START Information given
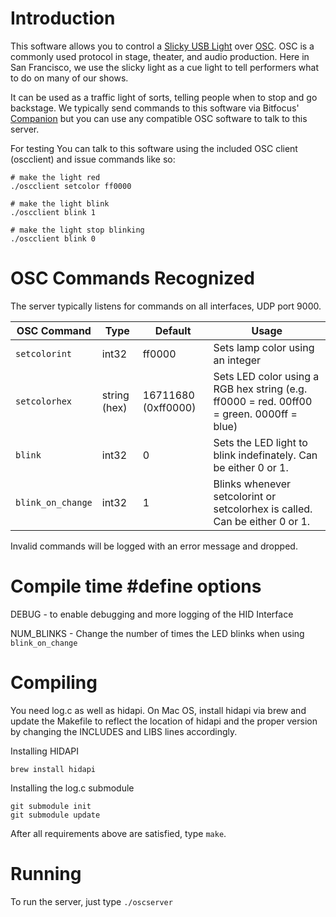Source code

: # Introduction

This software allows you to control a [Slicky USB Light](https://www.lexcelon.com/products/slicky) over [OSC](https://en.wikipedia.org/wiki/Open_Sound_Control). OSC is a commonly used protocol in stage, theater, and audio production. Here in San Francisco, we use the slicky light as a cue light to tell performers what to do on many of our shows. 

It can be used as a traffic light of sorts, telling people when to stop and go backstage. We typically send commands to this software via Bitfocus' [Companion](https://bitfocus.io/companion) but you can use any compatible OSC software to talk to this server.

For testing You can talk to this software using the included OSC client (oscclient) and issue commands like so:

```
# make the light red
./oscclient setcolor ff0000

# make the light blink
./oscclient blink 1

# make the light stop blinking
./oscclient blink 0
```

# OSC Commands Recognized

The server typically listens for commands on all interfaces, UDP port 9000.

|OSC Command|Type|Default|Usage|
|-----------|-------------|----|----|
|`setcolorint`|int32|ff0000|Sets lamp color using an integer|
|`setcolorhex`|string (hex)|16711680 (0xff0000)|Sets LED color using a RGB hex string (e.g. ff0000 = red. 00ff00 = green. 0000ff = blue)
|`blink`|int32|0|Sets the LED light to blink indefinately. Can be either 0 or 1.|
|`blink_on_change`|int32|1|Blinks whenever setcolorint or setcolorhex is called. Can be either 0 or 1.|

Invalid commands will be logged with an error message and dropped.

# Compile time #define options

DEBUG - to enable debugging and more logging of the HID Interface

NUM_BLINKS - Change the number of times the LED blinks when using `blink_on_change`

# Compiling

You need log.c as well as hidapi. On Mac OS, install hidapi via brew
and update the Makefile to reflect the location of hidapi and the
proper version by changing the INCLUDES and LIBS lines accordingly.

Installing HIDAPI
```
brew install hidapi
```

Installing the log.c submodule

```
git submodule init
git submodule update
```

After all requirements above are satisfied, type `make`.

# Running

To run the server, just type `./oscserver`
END Information given
START Information given
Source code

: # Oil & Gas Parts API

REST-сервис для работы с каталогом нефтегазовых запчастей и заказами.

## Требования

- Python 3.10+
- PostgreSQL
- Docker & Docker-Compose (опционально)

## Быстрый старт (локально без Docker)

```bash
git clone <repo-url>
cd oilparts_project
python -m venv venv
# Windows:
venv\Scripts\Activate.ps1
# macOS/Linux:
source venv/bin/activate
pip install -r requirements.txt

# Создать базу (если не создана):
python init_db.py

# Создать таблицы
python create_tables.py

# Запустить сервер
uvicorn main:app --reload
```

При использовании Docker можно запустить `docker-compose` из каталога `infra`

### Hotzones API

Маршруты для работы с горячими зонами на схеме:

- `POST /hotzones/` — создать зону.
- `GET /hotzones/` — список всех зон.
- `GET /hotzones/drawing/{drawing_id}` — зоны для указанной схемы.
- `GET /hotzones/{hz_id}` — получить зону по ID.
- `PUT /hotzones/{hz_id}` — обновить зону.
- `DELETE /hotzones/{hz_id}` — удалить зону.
END Information given
- Assignment -
What lines in the records contain the word "submodule"? Return each one.

- Answer section -
Installing the log.c submodule
git submodule init
git submodule update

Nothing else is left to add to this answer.